A harsh environment can make people difficult, suspicious, and sometimes xenophobic. In such a closed society, people develop their own characteristics, more out of necessity than beliefs. Yet, this diversity is what gives people identity. In light of globalization, there are so few things that can make us connect with people and places. I am not a black-and-white person. I love the internet and what it has offered to our civilization. But, unique local cultures are an amazing source of identity and connection. It cannot be replaced by blogs and chats.
Mountains are in great danger and if things go wrong, we will pay it dearly. Climate change can destroy the rich environment of the mountains. For example, risen temperatures can lead to less ice and more forest fires in the mountains. Since typically those forests are not used to such phenomena, the impact can be even more disastrous. Fewer mountain forests will lead to less biodiversity and more erosion. More erosion and less ice will lead to less freshwater. Less biodiversity will lead to less stable ecosystems, and so on. It’s a vicious circle that intensifies each run.

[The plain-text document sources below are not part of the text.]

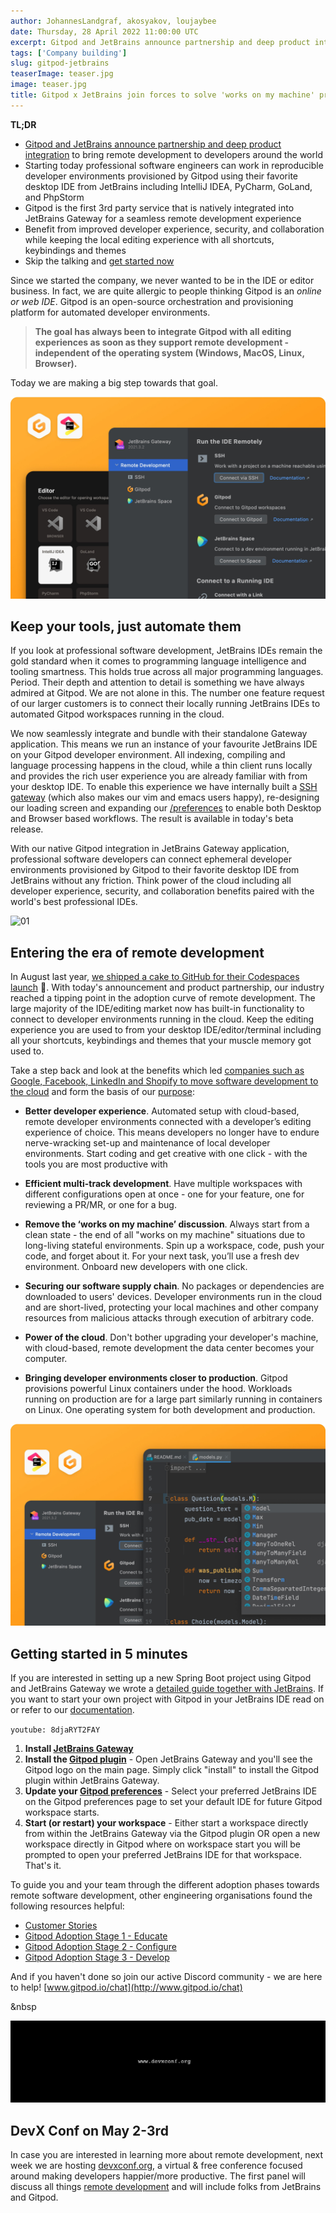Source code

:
 ```yaml
---
author: JohannesLandgraf, akosyakov, loujaybee
date: Thursday, 28 April 2022 11:00:00 UTC
excerpt: Gitpod and JetBrains announce partnership and deep product integration to bring remote development to developers around the world
tags: ['Company building']
slug: gitpod-jetbrains
teaserImage: teaser.jpg
image: teaser.jpg
title: Gitpod x JetBrains join forces to solve 'works on my machine' problem
---
```


<script context="module">
  export const prerender = true;
</script>

<script>
  import Quotes from "$lib/components/blog/gitpod-jetbrains-quotes.svelte";
</script>

**TL;DR**

-   [Gitpod and JetBrains announce partnership and deep product integration](https://blog.jetbrains.com/blog/2022/02/24/jetbrains_partners_with_gitpod/) to bring remote development to developers around the world
-   Starting today professional software engineers can work in reproducible developer environments provisioned by Gitpod using their favorite desktop IDE from JetBrains including IntelliJ IDEA, PyCharm, GoLand, and PhpStorm
-   Gitpod is the first 3rd party service that is natively integrated into JetBrains Gateway for a seamless remote development experience
-   Benefit from improved developer experience, security, and collaboration while keeping the local editing experience with all shortcuts, keybindings and themes
-   Skip the talking and [get started now](https://www.gitpod.io/docs/integrations/jetbrains-gateway)

Since we started the company, we never wanted to be in the IDE or editor business. In fact, we are quite allergic to people thinking Gitpod is an _online or web IDE_. Gitpod is an open-source orchestration and provisioning platform for automated developer environments.

> **The goal has always been to integrate Gitpod with all editing experiences as soon as they support remote development - independent of the operating system (Windows, MacOS, Linux, Browser).**

Today we are making a big step towards that goal.

<Quotes />

![03](../../../static/images/blog/gitpod-jetbrains/03.jpg)

## Keep your tools, just automate them

If you look at professional software development, JetBrains IDEs remain the gold standard when it comes to programming language intelligence and tooling smartness. This holds true across all major programming languages. Period. Their depth and attention to detail is something we have always admired at Gitpod. We are not alone in this. The number one feature request of our larger customers is to connect their locally running JetBrains IDEs to automated Gitpod workspaces running in the cloud.

We now seamlessly integrate and bundle with their standalone Gateway application. This means we run an instance of your favourite JetBrains IDE on your Gitpod developer environment. All indexing, compiling and language processing happens in the cloud, while a thin client runs locally and provides the rich user experience you are already familiar with from your desktop IDE. To enable this experience we have internally built a [SSH gateway](https://www.gitpod.io/blog/copy-paste-ssh-workspace-access) (which also makes our vim and emacs users happy), re-designing our loading screen and expanding our [/preferences](https://gitpod.io/preferences) to enable both Desktop and Browser based workflows. The result is available in today's beta release.

With our native Gitpod integration in JetBrains Gateway application, professional software developers can connect ephemeral developer environments provisioned by Gitpod to their favorite desktop IDE from JetBrains without any friction. Think power of the cloud including all developer experience, security, and collaboration benefits paired with the world's best professional IDEs.

![01](../../../static/images/blog/gitpod-jetbrains/01.jpg)

## Entering the era of remote development

In August last year, [we shipped a cake to GitHub for their Codespaces launch](https://www.gitpod.io/blog/cake) 🎂. With today's announcement and product partnership, our industry reached a tipping point in the adoption curve of remote development. The large majority of the IDE/editing market now has built-in functionality to connect to developer environments running in the cloud. Keep the editing experience you are used to from your desktop IDE/editor/terminal including all your shortcuts, keybindings and themes that your muscle memory got used to.

Take a step back and look at the benefits which led [companies such as Google, Facebook, LinkedIn and Shopify to move software development to the cloud](https://gitpod.notion.site/Gitpod-Adoption-Stage-1-Educate-ed7b95be23e244c388e46fa3596ff2f5) and form the basis of our [purpose](https://www.notion.so/gitpod/Gitpod-s-Direction-be35d064c0704fbda61c542b84e07ef6):

-   **Better developer experience**. Automated setup with cloud-based, remote developer environments connected with a developer’s editing experience of choice. This means developers no longer have to endure nerve-wracking set-up and maintenance of local developer environments. Start coding and get creative with one click - with the tools you are most productive with

-   **Efficient multi-track development**. Have multiple workspaces with different configurations open at once - one for your feature, one for reviewing a PR/MR, or one for a bug.

-   **Remove the ‘works on my machine’ discussion**. Always start from a clean state - the end of all "works on my machine" situations due to long-living stateful environments. Spin up a workspace, code, push your code, and forget about it. For your next task, you’ll use a fresh dev environment. Onboard new developers with one click.

-   **Securing our software supply chain**. No packages or dependencies are downloaded to users' devices. Developer environments run in the cloud and are short-lived, protecting your local machines and other company resources from malicious attacks through execution of arbitrary code.

-   **Power of the cloud**. Don't bother upgrading your developer's machine, with cloud-based, remote development the data center becomes your computer.

-   **Bringing developer environments closer to production**. Gitpod provisions powerful Linux containers under the hood. Workloads running on production are for a large part similarly running in containers on Linux. One operating system for both development and production.

![02](../../../static/images/blog/gitpod-jetbrains/02.jpg)

## Getting started in 5 minutes

If you are interested in setting up a new Spring Boot project using Gitpod and JetBrains Gateway we wrote a [detailed guide together with JetBrains](https://www.gitpod.io/guides/set-up-spring-boot-application-remotely-with-gitpod-and-jetBrains-gateway). If you want to start your own project with Gitpod in your JetBrains IDE read on or refer to our [documentation](https://www.gitpod.io/docs/integrations/jetbrains-gateway).

`youtube: 8djaRYT2FAY`

1. **Install [JetBrains Gateway](https://www.jetbrains.com/help/idea/remote-development-a.html#gateway)**
2. **Install the [Gitpod plugin](https://plugins.jetbrains.com/plugin/18438-gitpod-gateway)** - Open JetBrains Gateway and you'll see the Gitpod logo on the main page. Simply click "install" to install the Gitpod plugin within JetBrains Gateway.
3. **Update your [Gitpod preferences](https://gitpod.io/preferences)** - Select your preferred JetBrains IDE on the Gitpod preferences page to set your default IDE for future Gitpod workspace starts.
4. **Start (or restart) your workspace** - Either start a workspace directly from within the JetBrains Gateway via the Gitpod plugin OR open a new workspace directly in Gitpod where on workspace start you will be prompted to open your preferred JetBrains IDE for that workspace. That's it.

To guide you and your team through the different adoption phases towards remote software development, other engineering organisations found the following resources helpful:

-   [Customer Stories](https://www.gitpod.io/customers)
-   [Gitpod Adoption Stage 1 - Educate](https://www.notion.so/gitpod/Gitpod-Adoption-Stage-1-Educate-ed7b95be23e244c388e46fa3596ff2f5)
-   [Gitpod Adoption Stage 2 - Configure](https://www.notion.so/gitpod/Gitpod-Adoption-Stage-2-Configure-a02f77be08df452a90cef00fb2d1edac)
-   [Gitpod Adoption Stage 3 - Develop](https://www.notion.so/gitpod/Gitpod-Adoption-Stage-3-Develop-1340c1a8740a42118a68dc005a45d701)

And if you haven't done so join our active Discord community - we are here to help! [www.gitpod.io/chat](http://www.gitpod.io/chat)

&nbsp

![05](../../../static/images/blog/gitpod-jetbrains/05.jpg)

## DevX Conf on May 2-3rd

In case you are interested in learning more about remote development, next week we are hosting [devxconf.org](https://devxconf.org/), a virtual & free conference focused around making developers happier/more productive. The first panel will discuss all things [remote development](https://devxconf.org/schedule) and will include folks from JetBrains and Gitpod.

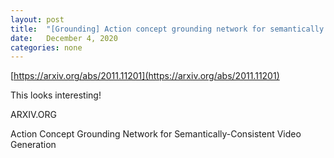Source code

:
 ```yaml
---
layout: post
title:  "[Grounding] Action concept grounding network for semantically consistent video generation"
date:   December 4, 2020
categories: none
---
```


[https://arxiv.org/abs/2011.11201](https://arxiv.org/abs/2011.11201)

This looks interesting!

ARXIV.ORG

Action Concept Grounding Network for Semantically-Consistent Video Generation





 


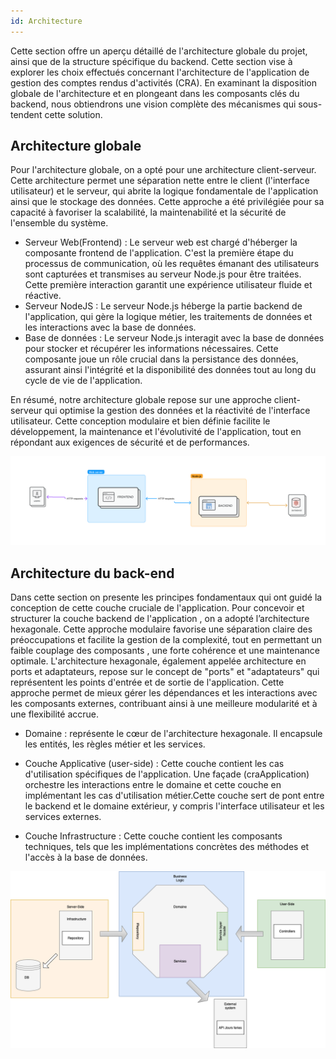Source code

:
 ```yaml
---
id: Architecture
---
```

Cette section offre un aperçu détaillé de l'architecture globale du projet, ainsi que de la structure spécifique du backend. Cette section vise à explorer les choix effectués concernant l'architecture de l'application de gestion des comptes rendus d'activités (CRA). En examinant la disposition globale de l'architecture et en plongeant dans les composants clés du backend, nous obtiendrons une vision complète des mécanismes qui sous-tendent cette solution.

## Architecture globale 
Pour l'architecture globale, on a opté pour une architecture client-serveur. Cette architecture permet une séparation nette entre le client (l'interface utilisateur) et le serveur, qui abrite la logique fondamentale de l'application ainsi que le stockage des données. Cette approche a été privilégiée pour sa capacité à favoriser la scalabilité, la maintenabilité et la sécurité de l'ensemble du système.

- Serveur Web(Frontend) : Le serveur web est chargé d'héberger la composante frontend de l'application. C'est la première étape du processus de communication, où les requêtes émanant des utilisateurs sont capturées et transmises au serveur Node.js pour être traitées. Cette première interaction garantit une expérience utilisateur fluide et réactive.
- Serveur NodeJS : Le serveur Node.js héberge la partie backend de l'application, qui gère la logique métier, les traitements de données et les interactions avec la base de données.
- Base de données :  Le serveur Node.js interagit avec la base de données pour stocker et récupérer les informations nécessaires. Cette composante joue un rôle crucial dans la persistance des données, assurant ainsi l'intégrité et la disponibilité des données tout au long du cycle de vie de l'application.

En résumé, notre architecture globale repose sur une approche client-serveur qui optimise la gestion des données et la réactivité de l'interface utilisateur. Cette conception modulaire et bien définie facilite le développement, la maintenance et l'évolutivité de l'application, tout en répondant aux exigences de sécurité et de performances.

![architecture Globale](../static/img/physical_arch.png)

## Architecture du back-end
Dans cette section on presente les principes fondamentaux qui ont guidé la conception de cette couche cruciale de l'application.
Pour concevoir et structurer la couche backend de l'application , on a adopté l’architecture hexagonale.
Cette approche modulaire favorise une séparation claire des préoccupations et facilite la gestion de la complexité, tout en permettant un faible couplage des composants , une forte cohérence et une maintenance optimale.
L'architecture hexagonale, également appelée architecture en ports et adaptateurs, repose sur le concept de "ports" et "adaptateurs" qui représentent les points d'entrée et de sortie de l'application. Cette approche permet de mieux gérer les dépendances et les interactions avec les composants externes, contribuant ainsi à une meilleure modularité et à une flexibilité accrue.

- Domaine : représente le cœur de l'architecture hexagonale. Il encapsule les entités, les règles métier et les services.

- Couche Applicative (user-side) : Cette couche contient les cas d'utilisation spécifiques de l'application. Une façade (craApplication) orchestre les interactions entre le domaine et cette couche en implémentant les cas d'utilisation métier.Cette couche sert de pont entre le backend et le domaine extérieur, y compris l'interface utilisateur et les services externes.

- Couche Infrastructure : Cette couche contient les composants techniques, tels que les implémentations concrètes des méthodes et l'accès à la base de données.

![architecture backend](../static/img/Hexagonal_architecture.drawio.png)
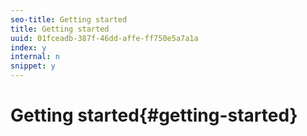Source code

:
 ```yaml
---
seo-title: Getting started
title: Getting started
uuid: 01fceadb-387f-46dd-affe-ff750e5a7a1a
index: y
internal: n
snippet: y
---
```


# Getting started{#getting-started}

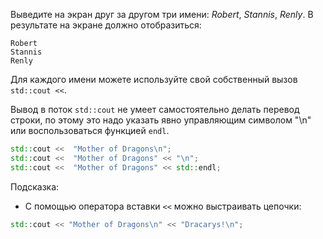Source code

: Выведите на экран друг за другом три имени: *Robert*, *Stannis*, *Renly*. В результате на экране должно отобразиться:

```text
Robert
Stannis
Renly
```

Для каждого имени можете используйте свой собственный вызов `std::cout <<`.

Вывод в поток `std::cout` не умеет самостоятельно делать перевод строки, по этому это надо указать явно управляющим символом "\n" или воспользоваться функцией `endl`.

```cpp
std::cout <<  "Mother of Dragons\n";
std::cout <<  "Mother of Dragons" << "\n";
std::cout <<  "Mother of Dragons" << std::endl;
```

 Подсказка:
- С помощью оператора вставки `<<` можно выстраивать цепочки:

```cpp
std::cout << "Mother of Dragons\n" << "Dracarys!\n";
```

Cultural diversity has also an enemy, tourism. Unfortunately, tourism has degraded many remote mountain places. It’s not that tourism is bad, it’s how it is done. Often, and in an attempt of quick profit, people tend to shadow their unique culture favoring more mainstream solutions. Small businesses are replaced by large multinational companies. Grand ski resorts take the place of small local activities. Local products are replaced by cheaper imported goods and more.
Mountains are amazing, but they are in danger. Protect them.